The first step to becoming a
journalist, according to French journalist Julien Le Bot, is to be curious.
Le
Bot, who primarily works in digital media, believes that philosophers and
journalists have similar characteristics. He added that when he was younger, he
wanted to be a philosopher but ended up working in journalism.
While
talking about the do’s and don’ts of journalism, Le Bot quoted a couplet from French
poet, Charles Pierre Baudelaire, to explain the importance of ‘strolling’. He added that
journalists don’t just have to be curious but need to be professional
strollers as well in order to get the job done.
Long form
The
French journalist said that just like any other field of work, journalism, also
needs to catch up with new practices.
“In France, the most innovative projects are produced
outside the newsrooms,” he said while talking to The Express Tribune. “After holding
workshops in Karachi, I have come to realise that the people here have a lot of
potential to explore the emerging and challenging avenues of journalism.” He added that
along with new practices, the method of story-telling also has to change – take up issues
and make them more exciting.
The
33-year-old journalist said that long form journalism was important. “If you have a
story, you engage web developers and use tools to make it interactive and work
on it just like any other project,” he said. “The pressure in a newsroom is such that it reaches the
point of redundancy.
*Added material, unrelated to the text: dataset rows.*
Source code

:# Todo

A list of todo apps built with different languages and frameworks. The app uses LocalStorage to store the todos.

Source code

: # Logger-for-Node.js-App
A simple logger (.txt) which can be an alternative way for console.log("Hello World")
This demotivates journalists from their goals and thus to
keep the job moving forward, new modes need to adopted.”
While
talking about his own career, Le Bot said that he started working for France24,
when he was just 23-years-old and then started a media boot camp called 4M
Mashriq, for new media startups in Lebanon, Syria, Iraq and Palestine.
His
trip to Pakistan made him realise that he can take the camp a step further and
bring in more training sessions for young journalists who want to explore new
avenues of journalism.
“I left routine journalism because I wanted to be free to
do what I wanted to work on,” he said. “I did not want to depend on the agenda of newsrooms.” Le Bot added
that social media and online newspapers have more readership than broadcast or
print. “In France, it’s only the older lot that watches television,” he said. “The young people
are only interested in social media, Twitter, for them is like a newspaper.” He added that
it was just a matter of time that the same trends would be followed in
Pakistan.
Current projects
His
company, Yakwala, which is a phonetically arranged word for ‘what happens is
now’ provides services to new media startups, civil society
organisations and NGOs for making their projects more relevant and digital.
“When you become an online journalist, the entire world is
your audience,” he said. “You are free, independent and more vocal in what you want
to do and achieve.” He added that for him every journalist must become an
online journalist by starting a blog and following up on tools that tell them
about their readership and followers.